BEGIN Entries supplied

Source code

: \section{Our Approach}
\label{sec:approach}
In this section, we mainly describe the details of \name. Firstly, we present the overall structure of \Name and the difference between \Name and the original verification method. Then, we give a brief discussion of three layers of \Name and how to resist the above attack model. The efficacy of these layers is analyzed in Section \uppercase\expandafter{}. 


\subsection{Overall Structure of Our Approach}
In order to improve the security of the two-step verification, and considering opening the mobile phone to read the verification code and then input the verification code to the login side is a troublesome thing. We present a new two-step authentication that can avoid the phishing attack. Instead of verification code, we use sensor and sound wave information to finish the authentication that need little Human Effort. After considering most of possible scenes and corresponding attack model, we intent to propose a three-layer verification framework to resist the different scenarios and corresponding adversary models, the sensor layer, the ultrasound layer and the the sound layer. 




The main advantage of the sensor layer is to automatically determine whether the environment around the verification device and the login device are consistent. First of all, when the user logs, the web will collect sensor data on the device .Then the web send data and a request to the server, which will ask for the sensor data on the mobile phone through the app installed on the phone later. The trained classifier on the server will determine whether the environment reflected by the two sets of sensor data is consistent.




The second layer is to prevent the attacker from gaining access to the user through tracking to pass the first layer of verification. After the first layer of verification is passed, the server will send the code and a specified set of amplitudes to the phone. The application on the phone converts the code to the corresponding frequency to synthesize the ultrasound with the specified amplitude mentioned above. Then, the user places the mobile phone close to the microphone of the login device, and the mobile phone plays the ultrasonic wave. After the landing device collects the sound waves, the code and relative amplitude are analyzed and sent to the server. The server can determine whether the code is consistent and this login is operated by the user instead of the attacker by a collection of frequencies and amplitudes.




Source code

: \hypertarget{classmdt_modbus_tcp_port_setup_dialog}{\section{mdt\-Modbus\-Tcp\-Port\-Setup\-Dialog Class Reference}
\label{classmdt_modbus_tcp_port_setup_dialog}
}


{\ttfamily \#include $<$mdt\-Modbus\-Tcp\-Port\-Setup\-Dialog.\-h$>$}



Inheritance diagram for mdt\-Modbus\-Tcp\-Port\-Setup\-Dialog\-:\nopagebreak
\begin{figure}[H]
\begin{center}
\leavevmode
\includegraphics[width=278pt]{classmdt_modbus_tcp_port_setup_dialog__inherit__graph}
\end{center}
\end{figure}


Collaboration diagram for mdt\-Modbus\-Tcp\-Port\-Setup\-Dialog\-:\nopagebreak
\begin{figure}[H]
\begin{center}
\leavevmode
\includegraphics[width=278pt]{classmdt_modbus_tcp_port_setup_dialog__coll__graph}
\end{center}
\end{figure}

END Entries supplied
BEGIN Entries supplied

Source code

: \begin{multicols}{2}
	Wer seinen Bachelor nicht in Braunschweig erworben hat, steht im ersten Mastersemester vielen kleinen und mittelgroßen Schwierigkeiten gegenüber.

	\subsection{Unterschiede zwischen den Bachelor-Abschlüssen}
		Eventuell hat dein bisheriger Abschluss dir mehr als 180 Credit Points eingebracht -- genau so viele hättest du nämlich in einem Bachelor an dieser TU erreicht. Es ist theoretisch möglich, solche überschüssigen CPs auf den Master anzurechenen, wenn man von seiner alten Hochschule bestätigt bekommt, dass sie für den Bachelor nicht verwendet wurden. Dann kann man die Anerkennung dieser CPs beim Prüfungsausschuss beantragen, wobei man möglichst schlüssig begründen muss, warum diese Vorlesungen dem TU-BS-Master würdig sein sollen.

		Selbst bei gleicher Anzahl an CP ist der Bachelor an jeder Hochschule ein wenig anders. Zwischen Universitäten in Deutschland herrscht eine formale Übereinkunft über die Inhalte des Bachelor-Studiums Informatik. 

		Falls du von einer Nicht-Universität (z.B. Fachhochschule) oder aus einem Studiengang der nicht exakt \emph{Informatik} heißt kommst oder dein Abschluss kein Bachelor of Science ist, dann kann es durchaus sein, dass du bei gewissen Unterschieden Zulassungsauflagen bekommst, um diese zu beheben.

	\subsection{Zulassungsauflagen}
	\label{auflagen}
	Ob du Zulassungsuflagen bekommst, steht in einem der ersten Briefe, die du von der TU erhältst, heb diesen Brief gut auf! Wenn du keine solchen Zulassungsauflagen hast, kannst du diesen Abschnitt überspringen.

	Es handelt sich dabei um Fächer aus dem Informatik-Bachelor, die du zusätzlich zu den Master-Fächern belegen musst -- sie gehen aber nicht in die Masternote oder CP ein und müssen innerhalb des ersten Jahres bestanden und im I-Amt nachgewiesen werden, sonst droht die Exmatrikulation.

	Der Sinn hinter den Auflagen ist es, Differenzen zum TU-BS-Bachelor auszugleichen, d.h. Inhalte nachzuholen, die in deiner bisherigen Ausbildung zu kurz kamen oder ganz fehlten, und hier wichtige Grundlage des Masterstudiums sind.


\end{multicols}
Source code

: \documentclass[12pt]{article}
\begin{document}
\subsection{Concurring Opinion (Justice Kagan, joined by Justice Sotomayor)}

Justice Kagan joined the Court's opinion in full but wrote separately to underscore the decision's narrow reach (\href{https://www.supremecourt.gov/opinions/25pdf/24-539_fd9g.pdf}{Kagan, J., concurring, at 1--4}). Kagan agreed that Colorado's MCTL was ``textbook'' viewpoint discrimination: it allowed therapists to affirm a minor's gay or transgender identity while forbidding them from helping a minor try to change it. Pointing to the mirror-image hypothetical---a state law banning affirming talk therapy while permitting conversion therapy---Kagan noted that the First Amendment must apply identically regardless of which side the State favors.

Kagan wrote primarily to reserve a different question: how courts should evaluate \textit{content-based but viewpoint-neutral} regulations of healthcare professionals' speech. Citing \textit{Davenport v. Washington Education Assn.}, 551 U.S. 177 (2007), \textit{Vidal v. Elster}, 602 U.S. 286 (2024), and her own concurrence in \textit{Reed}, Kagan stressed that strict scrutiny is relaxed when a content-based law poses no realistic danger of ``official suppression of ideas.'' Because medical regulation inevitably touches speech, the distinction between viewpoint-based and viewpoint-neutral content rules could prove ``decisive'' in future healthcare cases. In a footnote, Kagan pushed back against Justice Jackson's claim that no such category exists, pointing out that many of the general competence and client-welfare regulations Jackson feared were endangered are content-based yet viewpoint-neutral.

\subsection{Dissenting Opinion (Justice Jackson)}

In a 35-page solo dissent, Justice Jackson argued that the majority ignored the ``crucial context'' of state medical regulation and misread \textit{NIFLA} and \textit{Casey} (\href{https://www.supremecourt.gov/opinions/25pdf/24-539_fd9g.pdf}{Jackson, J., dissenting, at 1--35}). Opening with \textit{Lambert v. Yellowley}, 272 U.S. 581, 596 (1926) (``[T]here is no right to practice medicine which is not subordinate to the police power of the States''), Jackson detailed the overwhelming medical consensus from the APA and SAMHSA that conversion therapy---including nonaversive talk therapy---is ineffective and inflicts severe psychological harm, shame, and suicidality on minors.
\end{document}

END Entries supplied
BEGIN Entries supplied

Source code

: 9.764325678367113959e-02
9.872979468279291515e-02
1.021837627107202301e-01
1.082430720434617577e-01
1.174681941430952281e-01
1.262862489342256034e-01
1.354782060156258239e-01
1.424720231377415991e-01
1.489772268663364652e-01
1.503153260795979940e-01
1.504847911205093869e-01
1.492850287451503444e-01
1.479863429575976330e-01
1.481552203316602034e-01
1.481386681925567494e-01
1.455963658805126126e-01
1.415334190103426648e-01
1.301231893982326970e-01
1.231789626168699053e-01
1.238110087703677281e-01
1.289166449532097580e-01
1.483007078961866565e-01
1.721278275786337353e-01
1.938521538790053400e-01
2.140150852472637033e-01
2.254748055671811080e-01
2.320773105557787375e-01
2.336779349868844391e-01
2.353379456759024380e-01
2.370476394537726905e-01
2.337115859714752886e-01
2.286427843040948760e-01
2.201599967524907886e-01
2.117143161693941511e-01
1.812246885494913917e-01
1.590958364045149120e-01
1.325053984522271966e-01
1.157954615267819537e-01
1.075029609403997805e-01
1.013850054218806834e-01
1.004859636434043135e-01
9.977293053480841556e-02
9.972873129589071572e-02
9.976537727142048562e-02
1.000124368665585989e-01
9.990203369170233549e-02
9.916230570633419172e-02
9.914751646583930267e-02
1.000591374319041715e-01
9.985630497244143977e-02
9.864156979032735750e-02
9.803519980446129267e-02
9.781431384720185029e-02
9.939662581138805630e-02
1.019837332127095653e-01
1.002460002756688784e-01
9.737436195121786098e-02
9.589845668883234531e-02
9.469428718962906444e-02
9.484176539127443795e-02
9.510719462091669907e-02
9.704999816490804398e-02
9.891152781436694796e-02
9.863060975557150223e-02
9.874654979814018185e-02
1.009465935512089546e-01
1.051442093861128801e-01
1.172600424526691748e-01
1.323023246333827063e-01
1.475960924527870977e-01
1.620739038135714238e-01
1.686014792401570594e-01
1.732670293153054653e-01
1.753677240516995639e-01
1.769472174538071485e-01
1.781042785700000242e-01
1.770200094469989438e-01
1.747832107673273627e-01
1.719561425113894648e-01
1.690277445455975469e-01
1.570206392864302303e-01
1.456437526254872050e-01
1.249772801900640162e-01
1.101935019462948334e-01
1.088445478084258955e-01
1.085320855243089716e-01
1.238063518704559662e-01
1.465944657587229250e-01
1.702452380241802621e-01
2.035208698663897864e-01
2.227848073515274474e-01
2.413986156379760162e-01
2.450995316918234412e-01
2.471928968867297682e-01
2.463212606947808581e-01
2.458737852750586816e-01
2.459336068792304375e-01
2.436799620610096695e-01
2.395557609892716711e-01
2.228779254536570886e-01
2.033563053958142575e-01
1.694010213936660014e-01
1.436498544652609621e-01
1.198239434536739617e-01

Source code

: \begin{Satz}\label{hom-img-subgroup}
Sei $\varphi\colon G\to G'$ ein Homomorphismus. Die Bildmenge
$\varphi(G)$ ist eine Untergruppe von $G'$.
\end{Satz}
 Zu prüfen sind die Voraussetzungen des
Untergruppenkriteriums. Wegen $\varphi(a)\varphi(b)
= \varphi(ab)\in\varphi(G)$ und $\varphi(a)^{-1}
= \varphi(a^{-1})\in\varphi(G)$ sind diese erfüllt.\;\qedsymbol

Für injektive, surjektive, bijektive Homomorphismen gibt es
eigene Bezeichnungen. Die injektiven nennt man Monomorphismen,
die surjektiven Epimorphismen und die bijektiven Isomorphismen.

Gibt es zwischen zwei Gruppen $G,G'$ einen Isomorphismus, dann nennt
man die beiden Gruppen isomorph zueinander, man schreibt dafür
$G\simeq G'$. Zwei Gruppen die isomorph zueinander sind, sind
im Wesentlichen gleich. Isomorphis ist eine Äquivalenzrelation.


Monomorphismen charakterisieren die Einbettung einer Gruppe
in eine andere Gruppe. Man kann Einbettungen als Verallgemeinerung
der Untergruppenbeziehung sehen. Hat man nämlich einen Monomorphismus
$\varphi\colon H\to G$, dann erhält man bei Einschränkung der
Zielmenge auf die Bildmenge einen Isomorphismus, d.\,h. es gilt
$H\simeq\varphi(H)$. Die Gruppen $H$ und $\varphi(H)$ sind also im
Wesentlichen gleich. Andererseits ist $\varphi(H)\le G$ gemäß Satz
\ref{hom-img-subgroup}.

END Entries supplied

→ **Instructions for the task**
Take each line of the material that contains the word "subgroup" and list it.

→ **Solution for this exercise**
: \begin{Satz}\label{hom-img-subgroup}
\ref{hom-img-subgroup}.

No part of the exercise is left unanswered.